Hertfordshire folk singer
By Nicholas Blatchley
Of the various Hertfordshire people who sang folk songs to collectors, saving age-old tradition from the ravages of twentieth-century change, perhaps the most important was Mrs Emily Joiner of Chiswell Green, just south of St Albans.
She was born Emily East in 1855, in the Hemel Hempstead registration district. Early records have proved very elusive – possibly because her father’s identity appears to have been unknown – and she seems to be missing from the 1861 and 1871 censuses. Information recorded by the EFDSS says that she “learned songs at plaiting school from mother, grandmother and great grandmother”, which suggests a strongly matriarchal family background.

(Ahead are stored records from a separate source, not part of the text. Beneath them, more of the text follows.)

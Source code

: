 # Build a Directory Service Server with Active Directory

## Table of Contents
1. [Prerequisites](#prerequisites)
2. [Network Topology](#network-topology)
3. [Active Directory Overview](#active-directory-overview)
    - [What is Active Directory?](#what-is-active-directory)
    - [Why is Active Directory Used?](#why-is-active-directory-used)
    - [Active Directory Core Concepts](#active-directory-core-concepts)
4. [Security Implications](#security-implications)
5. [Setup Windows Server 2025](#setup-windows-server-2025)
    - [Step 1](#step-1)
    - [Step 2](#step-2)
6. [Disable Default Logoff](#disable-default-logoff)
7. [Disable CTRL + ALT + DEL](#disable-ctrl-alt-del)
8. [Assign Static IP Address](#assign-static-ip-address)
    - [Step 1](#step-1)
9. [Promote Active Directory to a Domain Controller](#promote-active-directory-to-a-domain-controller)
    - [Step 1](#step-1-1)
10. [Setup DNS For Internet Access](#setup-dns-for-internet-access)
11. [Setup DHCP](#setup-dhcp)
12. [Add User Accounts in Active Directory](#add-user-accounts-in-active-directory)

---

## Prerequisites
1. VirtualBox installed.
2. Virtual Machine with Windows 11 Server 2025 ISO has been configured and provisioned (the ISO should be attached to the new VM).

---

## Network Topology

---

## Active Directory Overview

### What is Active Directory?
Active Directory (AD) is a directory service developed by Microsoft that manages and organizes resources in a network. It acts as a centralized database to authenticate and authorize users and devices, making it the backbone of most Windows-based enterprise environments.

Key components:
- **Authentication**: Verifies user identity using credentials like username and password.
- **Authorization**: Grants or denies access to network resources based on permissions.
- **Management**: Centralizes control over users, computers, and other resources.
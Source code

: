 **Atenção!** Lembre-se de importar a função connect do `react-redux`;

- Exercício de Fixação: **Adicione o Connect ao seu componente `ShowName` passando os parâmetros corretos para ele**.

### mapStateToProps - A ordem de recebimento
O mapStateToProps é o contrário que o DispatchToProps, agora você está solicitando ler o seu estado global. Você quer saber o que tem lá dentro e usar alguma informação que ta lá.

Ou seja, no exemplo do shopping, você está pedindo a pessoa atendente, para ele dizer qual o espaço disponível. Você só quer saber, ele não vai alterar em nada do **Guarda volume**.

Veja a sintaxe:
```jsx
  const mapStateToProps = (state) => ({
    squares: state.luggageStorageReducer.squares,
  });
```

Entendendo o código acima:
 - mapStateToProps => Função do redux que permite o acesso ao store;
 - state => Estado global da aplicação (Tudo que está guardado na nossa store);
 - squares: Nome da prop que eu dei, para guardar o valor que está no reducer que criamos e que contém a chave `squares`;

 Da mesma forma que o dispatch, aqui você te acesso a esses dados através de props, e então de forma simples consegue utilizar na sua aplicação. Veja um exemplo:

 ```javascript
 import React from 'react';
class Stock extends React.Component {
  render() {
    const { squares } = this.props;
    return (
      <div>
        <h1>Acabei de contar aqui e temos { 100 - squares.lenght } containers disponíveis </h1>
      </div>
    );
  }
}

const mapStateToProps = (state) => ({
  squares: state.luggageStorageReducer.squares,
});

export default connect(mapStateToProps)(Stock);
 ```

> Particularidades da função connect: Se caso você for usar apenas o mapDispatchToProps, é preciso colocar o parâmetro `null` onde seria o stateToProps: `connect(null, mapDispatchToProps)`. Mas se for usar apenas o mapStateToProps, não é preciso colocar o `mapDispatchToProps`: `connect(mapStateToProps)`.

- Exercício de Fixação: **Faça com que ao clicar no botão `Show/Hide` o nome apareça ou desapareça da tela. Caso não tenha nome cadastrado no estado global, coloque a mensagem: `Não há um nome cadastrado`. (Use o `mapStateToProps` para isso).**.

In the summer of 1874, Emily married a man named James Joiner, who was born about 1853 in St Stephen, a parish that included Chiswell Green. Witnesses at the wedding were a George and Mary Ann East, who may be a couple recorded as living at different times in Kings Langley and Abbots Langley. George was born in Hemel Hempstead in 1831 and may possibly be Emily’s uncle.
Emily would have been 19 at the time of her wedding; in the 1881 census, the couple have an 8-year-old son, William, whose birth would therefore have predated the wedding. William appears to have been their only child, although of course this doesn’t mean they didn’t have children who were born and died between censuses.
In 1881, the couple was living in Hendon, Middlesex, but in both 1891 and 1901, they’re listed in St Stephen, and may have been living in Chiswell Green by then. In 1901, by which time William would have been 28, they had two boarders, both described as labourers. James died in 1905, and in 1911, Emily was living at Chiswell Green with the same boarders. She was described as “working as a casual gardener” in 1914. Emily died in 1938, at the fine age of 83.
It was in 1914, when Emily was a widow in her late 50s, that the great folk-song collector Lucy Broadwood collected 13 songs from her:
The Trees They Do Grow High
Led Her to Roam
The Young Girl Cut Down in Her Prime
The Bramble Briar
The Bold Fisherman
Lord Burling’s Sister
Lord Thomas’s Wedding
Lord Thomas and Fair Ellinor
A Farmer’s Son So Sweet
The Brisk Young Country Lady
In addition, another collector name Anne G. Gilchrist, in the same year, collected two different versions of Died For Love from Emily.
In most cases, Emily’s versions of the songs were merely one among many, but they’re no less important for that. In the case of The Bramble Briar (a song often known as Bruton Town in other versions) it was Emily’s version that was included in the seminal 1959 collection The Penguin Book of English Folk Songs, edited by Ralph Vaughan Williams and A.L. Lloyd, the only Hertfordshire song in the book.
Emily Joiner’s legacy may not be as important as some of the great source singers, but she inherited a significant tradition from those plaiting lessons and passed it on to the modern folk revival. She may have been considered a very ordinary woman in her time, but her legacy still lives on, nearly a century after Lucy Broadwood paid her a visit.